Fijn, nu zit ik hier helemaal alleen, denk ik bij mezelf en dan is er de ultieme redding: er belt mij iemand. Ik neem snel mijn GSM uit mijn zak en zie op het scherm "Ruben" staan. "Eindelijk bel je me" zeg ik opgelucht. "Waar zitten jullie? Jullie zijn al zo lang weg." zegt hij ongerust. "We zijn een beetje verdwaald geraakt en ik wil je niet teleurstellen ofzo maar je nieuwe buurjongen zit me helemaal tot boven. In het begin was het leuk maar hij heeft een pestkarakter en is gewoon weggegaan. Ik wou je bellen maar mijn krediet was op en zijn GSM was plat. Dan ben ik op een bankje gaan zitten en is hij weggelopen. Snap jij dat nu?" breng ik ongelovig uit. "Waar ben je? Ik zal je komen halen." stelt hij voor. "Geen idee, ik zit nog steeds op het bankje maar een goede aanwijzing is er hier niet echt.

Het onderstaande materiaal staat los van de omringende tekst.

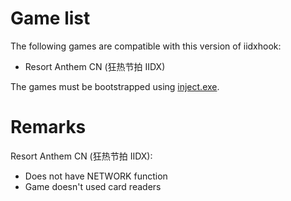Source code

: # Game list

The following games are compatible with this version of iidxhook:

- Resort Anthem CN (狂热节拍 IIDX)

The games must be bootstrapped using [inject.exe](../inject.md).

# Remarks

Resort Anthem CN (狂热节拍 IIDX):

- Does not have NETWORK function
- Game doesn't used card readers
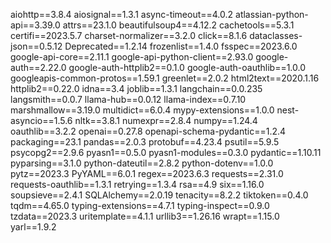 aiohttp==3.8.4
aiosignal==1.3.1
async-timeout==4.0.2
atlassian-python-api==3.39.0
attrs==23.1.0
beautifulsoup4==4.12.2
cachetools==5.3.1
certifi==2023.5.7
charset-normalizer==3.2.0
click==8.1.6
dataclasses-json==0.5.12
Deprecated==1.2.14
frozenlist==1.4.0
fsspec==2023.6.0
google-api-core==2.11.1
google-api-python-client==2.93.0
google-auth==2.22.0
google-auth-httplib2==0.1.0
google-auth-oauthlib==1.0.0
googleapis-common-protos==1.59.1
greenlet==2.0.2
html2text==2020.1.16
httplib2==0.22.0
idna==3.4
joblib==1.3.1
langchain==0.0.235
langsmith==0.0.7
llama-hub==0.0.12
llama-index==0.7.10
marshmallow==3.19.0
multidict==6.0.4
mypy-extensions==1.0.0
nest-asyncio==1.5.6
nltk==3.8.1
numexpr==2.8.4
numpy==1.24.4
oauthlib==3.2.2
openai==0.27.8
openapi-schema-pydantic==1.2.4
packaging==23.1
pandas==2.0.3
protobuf==4.23.4
psutil==5.9.5
psycopg2==2.9.6
pyasn1==0.5.0
pyasn1-modules==0.3.0
pydantic==1.10.11
pyparsing==3.1.0
python-dateutil==2.8.2
python-dotenv==1.0.0
pytz==2023.3
PyYAML==6.0.1
regex==2023.6.3
requests==2.31.0
requests-oauthlib==1.3.1
retrying==1.3.4
rsa==4.9
six==1.16.0
soupsieve==2.4.1
SQLAlchemy==2.0.19
tenacity==8.2.2
tiktoken==0.4.0
tqdm==4.65.0
typing-extensions==4.7.1
typing-inspect==0.9.0
tzdata==2023.3
uritemplate==4.1.1
urllib3==1.26.16
wrapt==1.15.0
yarl==1.9.2
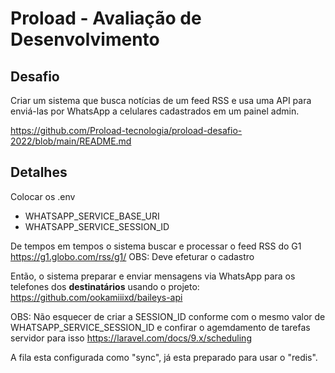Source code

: # Proload - Avaliação de Desenvolvimento

## Desafio

Criar um sistema que busca notícias de um feed RSS e usa uma API para enviá-las por WhatsApp a celulares cadastrados em um painel admin.

<https://github.com/Proload-tecnologia/proload-desafio-2022/blob/main/README.md>

## Detalhes

Colocar os .env

- WHATSAPP_SERVICE_BASE_URI
- WHATSAPP_SERVICE_SESSION_ID

De tempos em tempos o sistema buscar e processar o feed RSS do G1 <https://g1.globo.com/rss/g1/>
OBS: Deve efeturar o cadastro



Então, o sistema preparar e enviar mensagens via WhatsApp para os telefones dos **destinatários** usando o projeto:
https://github.com/ookamiiixd/baileys-api

OBS: Não esquecer de criar a SESSION_ID conforme com o mesmo valor de WHATSAPP_SERVICE_SESSION_ID e confirar o agemdamento 
de tarefas servidor para isso <https://laravel.com/docs/9.x/scheduling>

A fila esta configurada como "sync", já esta preparado para usar o "redis".

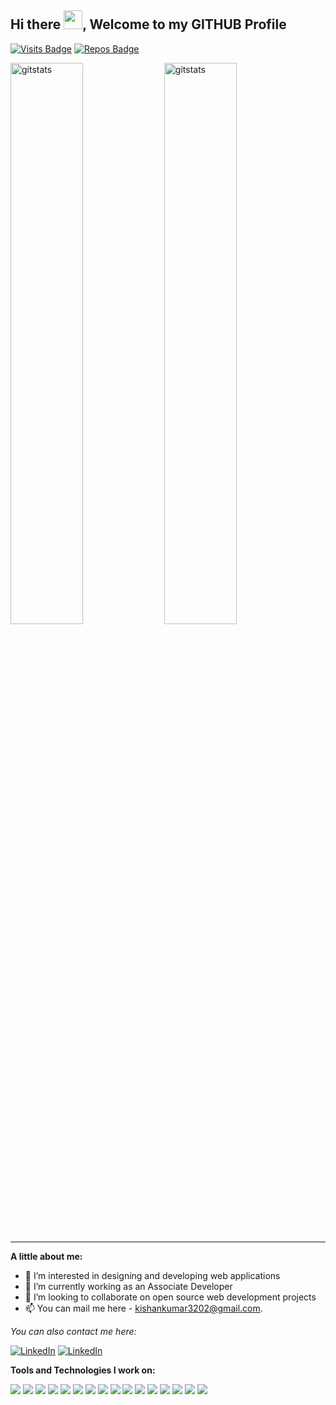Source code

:
<h2> Hi there <img src="https://user-images.githubusercontent.com/53033119/148754613-b4e8196a-9b1d-421f-825a-e2e012e4e490.gif" width="30"/>, Welcome to my GITHUB Profile</h2> 

  [![Visits Badge](https://badges.pufler.dev/visits/kishan7kumar/kishan7kumar)](https://badges.pufler.dev)
  [![Repos Badge](https://badges.pufler.dev/repos/kishan7kumar)](https://badges.pufler.dev)

<div align="left">
<img width = "48%" alt="gitstats" src="https://github-readme-stats.vercel.app/api?username=kishan7kumar&show_icons=true&theme=tokyoday" />

<img width = "48%" alt="gitstats" src="https://github-readme-stats.vercel.app/api/top-langs/?username=kishan7kumar&layout=compact&theme=tokyoday" />
</div>

<hr>

**A little about me:**

- 👀 I’m interested in designing and developing web applications
- 🌱 I’m currently working as an Associate Developer
- 💞️ I’m looking to collaborate on open source web development projects
- 📫 You can mail me here - kishankumar3202@gmail.com.

<div align="left">

<i>You can also contact me here:</i><br>

<a href="https://www.linkedin.com/in/kishankumar3202" target="_blank"><img src="https://img.shields.io/badge/LinkedIn-0077B5?style=for-the-badge&logo=linkedin&logoColor=white" alt="LinkedIn"></a>
<a href="https://www.hackerrank.com/kishankumar3202" target="_blank"><img src="https://img.shields.io/badge/-Hackerrank-2EC866?style=for-the-badge&logo=HackerRank&logoColor=white" alt="LinkedIn"></a>


**Tools and Technologies I work on:** 
<p align="left">

  <img src="https://img.shields.io/badge/JavaScript-323330?style=for-the-badge&logo=javascript&logoColor=F7DF1E"/>
  <img src="https://img.shields.io/badge/HTML5-E34F26?style=for-the-badge&logo=html5&logoColor=white"/>
  <img src="https://img.shields.io/badge/CSS3-1572B6?style=for-the-badge&logo=css3&logoColor=white"/>
  <img src="https://img.shields.io/badge/TypeScript-007ACC?style=for-the-badge&logo=typescript&logoColor=white"/>
  <img src="https://img.shields.io/badge/Angular-DD0031?style=for-the-badge&logo=angular&logoColor=white"/>
  <img src="https://img.shields.io/badge/jQuery-0769AD?style=for-the-badge&logo=jquery&logoColor=white"/>
  <img src="https://img.shields.io/badge/Bootstrap-563D7C?style=for-the-badge&logo=bootstrap&logoColor=white"/>
  <img src="https://img.shields.io/badge/Chart.js-FF6384?style=for-the-badge&logo=chartdotjs&logoColor=white"/>
  <img src="https://img.shields.io/badge/Sass-CC6699?style=for-the-badge&logo=sass&logoColor=white"/>
   <img src="https://img.shields.io/badge/Visual_Studio_Code-0078D4?style=for-the-badge&logo=visual%20studio%20code&logoColor=white"/>
   <img src="https://img.shields.io/badge/GitHub-100000?style=for-the-badge&logo=github&logoColor=white">
  <img src="https://img.shields.io/badge/Postman-FF6C37?style=for-the-badge&logo=Postman&logoColor=white"/>
  <img src="https://img.shields.io/badge/Python-FFD43B?style=for-the-badge&logo=python&logoColor=darkgreen"/>
  <img src="https://img.shields.io/badge/Scala-DC322F?style=for-the-badge&logo=scala&logoColor=white"/>
  <img src="https://img.shields.io/badge/MySQL-005C84?style=for-the-badge&logo=mysql&logoColor=white"/>
  <img src="https://img.shields.io/badge/Apache_Spark-FFFFFF?style=for-the-badge&logo=apachespark&logoColor=#E35A16"/>
  
</p>
     

<!---
kishan7kumar/kishan7kumar is a ✨ special ✨ repository because its `README.md` (this file) appears on your GitHub profile.
You can click the Preview link to take a look at your changes.
--->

Ik kan alleen maar zeggen dat ik rechtover een café zit. Het heet "who else?" of zoiets." licht ik hem toe terwijl ik nog zoek achter andere dingen die hem zouden kunnen helpen. "Laat maar, ik weet waar je bent. Ik kom je halen, binnen 5 minuten ben ik er." zegt hij en legt af.

Ik ben een beetje aan het rondkijken wat er allemaal van winkels enzo nog zijn als ik opeens iemand zie afkomen in mijn richting. Ik werd een beetje blij, misschien was het wel een leuke jongen of Ruben, maar als hij dichter en dichter komt betrekt mijn gezicht helemaal. Het is Jesse. "Mijn broer heeft gebeld, hij kmt ons halen. Al zou ik je hier veel liever achterlaten" zeg ik hem, dat laatste fluister ik er nog achter. "Dat hoorde ik." Dan komt mijn broer er bij staan. "Ik stel voor dat jullie nu met mij meekomen. Jesse jij vooraan in de auto en Elien, jij achteraan. Als jullie allebei achteraan gaan zitten doen jullie elkaar nog wat." beveelt hij ons terwijl hij grinnikt om zijn eigen "grap". "Niet grappig" sis ik en al snel verdwijnt de grijns op zijn gezicht.

Even later zijn we thuis en Jesse babbelt nog wat met Ruben maar kijkt niet naar mij om. Ik ga naar binnen zonder iets te zeggen en kruip mijn bed in. Blijkbaar waren Jesse en Ruben vrij snel uitgepraat want na 5 minuten stond Ruben in mijn kamer. "Jesse is de slechtste nog niet en zijn zus is super" probeert hij een gesprek aan te knopen. "Dan heb jij meer geluk dan ik, want als je het mij vraagt deugt Jesse niet en jij gaat niet meer om met hem of zijn zus zolang ik hier ben. Ik ben hier om vanalles met jou te doen en dan bedoel ik ALLEEN met jou." waarschuw ik hem. "Hij vindt het niet echt leuk dat je hem niet mag. Het was niet zijn bedoeling om zo te doen, maar hij had gewoon even een dipje. Je moet hem ook begrijpen, hij is net verhuisd, hij is moe door al die stress van het verhuizen enzo. Jullie worden nog beste vrienden." probeert hij er mij van te overtuigen. "Als hij dat allemaal tegen jou gezegd heeft mag hij dat morgen aan mij komen zeggen." Mijn broer zucht eens en wil mijn kamer uit gaan. "Het spijt me" zeg ik nog voor hij de deur dicht doet. Hij kijkt me even aan en gaat dan weg.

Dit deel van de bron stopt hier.